The basis for differences in sensitivity to MPTP between rodent strains is not well understood. Although several explanations have been offered, no single explanation fully accounts for the phenomenon. The neurotoxicity of MPTP is dependent on the activity of MAOB, the enzyme that catalyzes the conversion of the MPTP protoxin to the dyhdropyrididinium intermediate, 1-methyl-4-phenyl-2,3-dihydropyridinium species (MPDP+), which is subsequently oxidized to the toxic MPP+. Thus, it has been proposed that differences in brain MAO-B levels could account for species and strain differences in sensitivity to MPTP. Rats are resistant to MPTP toxicity [84], and differences in MAO activity have been proposed as the reason for their low susceptibility. The mouse strain most sensitive to MPTP, the C57BL/6 strain [85, 90], is the only species in which MAO-B activity was greater in the brain than in the liver [91]. Thus, the increased susceptibility of this mouse strain to MPTP may be due, in part, to the limited, systemic detoxification of MPTP by liver MAO-B [91]. However, contrary to this hypothesis, MAO-B overexpressing transgenic mice did not have alterations in their MPTP toxicity profiles compared with controls [92]. In addition, no differences in the vesicular monoamine transporter, which regulates the sequestration of MPP+ inside the cell, were observed in MPTP-sensitive versus resistant strains [93].
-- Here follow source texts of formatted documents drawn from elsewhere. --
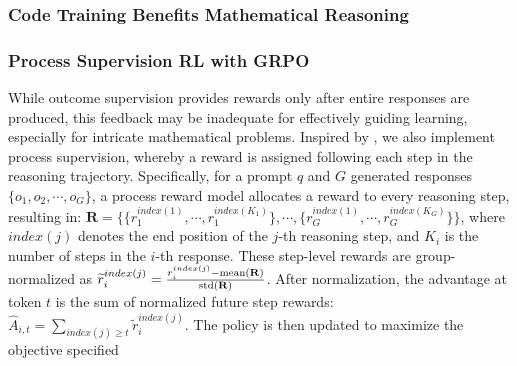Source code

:\subsubsection{Code Training Benefits Mathematical Reasoning}

\subsubsection{Process Supervision RL with GRPO} While outcome supervision provides rewards only after entire responses are produced, this feedback may be inadequate for effectively guiding learning, especially for intricate mathematical problems. Inspired by \cite{wang2023math}, we also implement process supervision, whereby a reward is assigned following each step in the reasoning trajectory. Specifically, for a prompt $q$ and $G$ generated responses $\{o_1, o_2, \cdots, o_G\}$, a process reward model allocates a reward to every reasoning step, resulting in: $\mathbf{R} = \{ \{r_1^{index(1)},\cdots,r_1^{index(K_1)}\}, \cdots,  \{r_G^{index(1)},\cdots,r_G^{index(K_G)}\} \}$, where $index(j)$ denotes the end position of the $j$-th reasoning step, and $K_i$ is the number of steps in the $i$-th response. These step-level rewards are group-normalized as $\widetilde{r}_i^{index(j)} = \frac{r_i^{index(j)} - {\rm mean(\mathbf{R})}}{{\rm std(\mathbf{R})}}$.
After normalization, the advantage at token $t$ is the sum of normalized future step rewards: $\hat{A}_{i, t} = \sum_{index(j) \ge t} \widetilde{r}_i^{index(j)}$.
The policy is then updated to maximize the objective specified

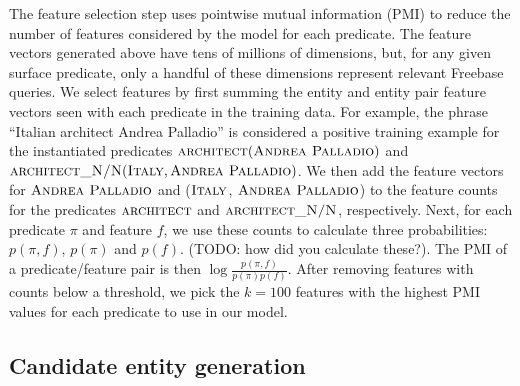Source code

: \documentclass[11pt]{article}
\newcommand{\formalpredicate}[1]{\ensuremath{\textsc{#1}}}
\newcommand{\entity}[1]{\ensuremath{\textsc{#1}}}
\begin{document}

The feature selection step uses pointwise mutual information (PMI) to
reduce the number of features considered by the model for each
predicate. The feature vectors generated above have tens of millions
of dimensions, but, for any given surface predicate, only a handful of
these dimensions represent relevant Freebase queries. We select
features by first summing the entity and entity pair feature vectors
seen with each predicate in the training data. For example, the phrase
``Italian architect Andrea Palladio'' is considered a positive
training example for the instantiated predicates
$\formalpredicate{architect}(\entity{Andrea Palladio})$ and
$\formalpredicate{architect\_N/N}(\entity{Italy}, \entity{Andrea
  Palladio})$. We then add the feature vectors for \entity{Andrea
  Palladio} and (\entity{Italy}, \entity{Andrea Palladio}) to the
feature counts for the predicates \formalpredicate{architect} and
\formalpredicate{architect\_N/N}, respectively. Next, for each predicate
$\pi$ and feature $f$, we use these counts to calculate three
probabilities: $p(\pi, f)$, $p(\pi)$ and $p(f)$. (TODO: how did you
calculate these?). The PMI of a predicate/feature pair is then $\log
\frac{p(\pi, f)}{p(\pi)p(f)}$. After removing features with counts
below a threshold, we pick the $k=100$ features with the highest PMI
values for each predicate to use in our model.



\subsection{Candidate entity generation}
\label{sec:better-candidates}
\end{document}
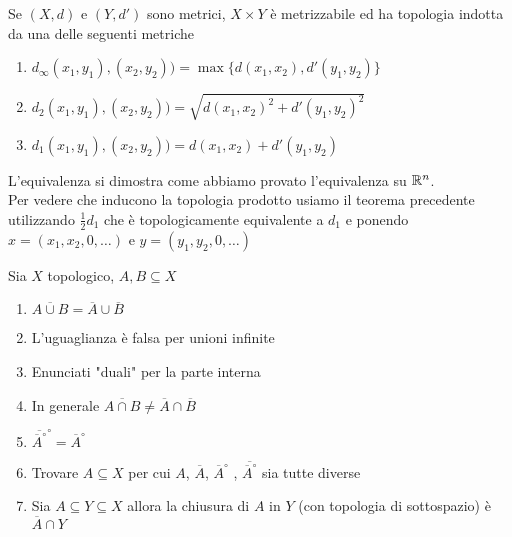  \begin{fatto}
 Se $(X,d)$ e $(Y,d')$ sono metrici, $X \times Y $ \`e metrizzabile ed ha topologia indotta da una delle seguenti metriche
 \begin{enumerate}
 \item $d_\infty(x_1,y_1),(x_2,y_2)) = \max \{ d(x_1, x_2) ,d'(y_1,y_2)\}$
 \item $d_2(x_1,y_1),(x_2,y_2))= \sqrt{d(x_1,x_2)^2+ d'(y_1,y_2)^2}$
 \item $d_1(x_1,y_1),(x_2,y_2))= d(x_1,x_2)+ d'(y_1,y_2)$
 \end{enumerate}
 L'equivalenza si dimostra come abbiamo provato l'equivalenza su $\mathbb{R}^n$.\\
Per vedere che inducono la topologia prodotto usiamo il teorema precedente utilizzando $\frac{1}{2}d_1$  che \`e topologicamente equivalente a $d_1$ e ponendo $x=(x_1,x_2, 0, \dots )$ e $y=(y_1,y_2,0, \dots)$ 
 \end{fatto}
 \newpage
 \begin{ex}Sia $X$ topologico, $A,B \subseteq X$ 
 \begin{enumerate}
 \item $\overline{A\cup B}= \overline{A} \cup \overline{B}$
 \item L'uguaglianza \`e falsa per unioni infinite
 \item Enunciati "duali" per la parte interna
 \item In generale  $\overline{A\cap B} \neq \overline{A} \cap \overline{B}$
 \item $ \overline{\overline{A}^\circ}^\circ = \overline{A}^\circ$
 \item Trovare $A\subseteq X$ per cui $A$, $\overline{A}$, $\overline{A}^\circ$ , $ \overline{\overline{A}^\circ}$ sia tutte diverse
 \item Sia $A\subseteq Y \subseteq X$ allora la chiusura di $A$ in $Y$ (con topologia di sottospazio) \`e $\overline{A}\cap Y$
 \end{enumerate}
 \end{ex}
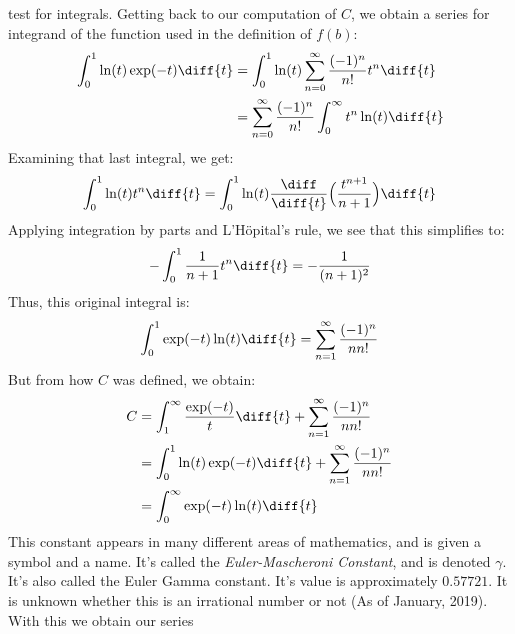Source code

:             test for integrals. Getting back to our computation
            of $C$, we obtain a series for integrand of the function
            used in the definition of $f(b)$:
            \begin{align}
                \int_{0}^{1}\ln(t)\exp(-t)\diff{t}
                &=\int_{0}^{1}\ln(t)\sum_{n=0}^{\infty}
                    \frac{(-1)^{n}}{n!}t^{n}\diff{t}\\
                &=\sum_{n=0}^{\infty}\frac{(-1)^{n}}{n!}
                \int_{0}^{\infty}t^{n}\ln(t)\diff{t}
            \end{align}
            Examining that last integral, we get:
            \begin{equation}
                \int_{0}^{1}\ln(t)t^{n}\diff{t}
                =\int_{0}^{1}\ln(t)\frac{\diff}{\diff{t}}
                    \Big(\frac{t^{n+1}}{n+1}\Big)\diff{t}
            \end{equation}
            Applying integration by parts and L'H\"{o}pital's rule,
            we see that this simplifies to:
            \begin{equation}
                -\int_{0}^{1}\frac{1}{n+1}t^{n}\diff{t}
                =-\frac{1}{(n+1)^{2}}
            \end{equation}
            Thus, this original integral is:
            \begin{equation}
                \int_{0}^{1}\exp(-t)\ln(t)\diff{t}
                =\sum_{n=1}^{\infty}\frac{(-1)^{n}}{nn!}
            \end{equation}
            But from how $C$ was defined, we obtain:
            \begin{align}
                C&=\int_{1}^{\infty}\frac{\exp(-t)}{t}\diff{t}
                +\sum_{n=1}^{\infty}\frac{(-1)^{n}}{nn!}\\
                &=\int_{0}^{1}\ln(t)\exp(-t)\diff{t}
                +\sum_{n=1}^{\infty}\frac{(-1)^{n}}{nn!}\\
                &=\int_{0}^{\infty}\exp(-t)\ln(t)\diff{t}
            \end{align}
            This constant appears in many different areas of
            mathematics, and is given a symbol and a name.
            It's called the
            \textit{Euler-Mascheroni Constant}, and is
            denoted $\gamma$. It's also called the Euler Gamma
            constant. It's value is approximately $0.57721$. It is
            unknown whether this is an irrational number or not
            (As of January, 2019). With this we obtain our series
Another possible explanation for the strain differences in sensitivity to MPTP is that the different strains have different tolerances to oxidative changes. Although it is known that free radical formation plays an important role in MPTP-induced cell death [94-96], little is known about the different oxidation states of various mouse strains, specifically as it relates to the SNpc. The finding of no difference in free radical production in the striatum of the MPTP-sensitive strain, C57BL/6, and the MPTP-resistant strain, Swiss-Weber [97-99], suggests that free radical production alone is not a sufficient explanation to account for the differences in strain susceptibility.

Several other potential mechanisms for differential sensitivity to MPTP have been explored including differential uptake through the DAT [100], differences in DAT kinetics [101], changes in glutamate transporter function in astrocytes [102], control of Ca2+ influx into SN neurons [103], and functional changes in electron transport chain proteins [104]. Unfortunately, none of these studies are conclusive with regard to their individual role in MPTP-induced neurotoxicity.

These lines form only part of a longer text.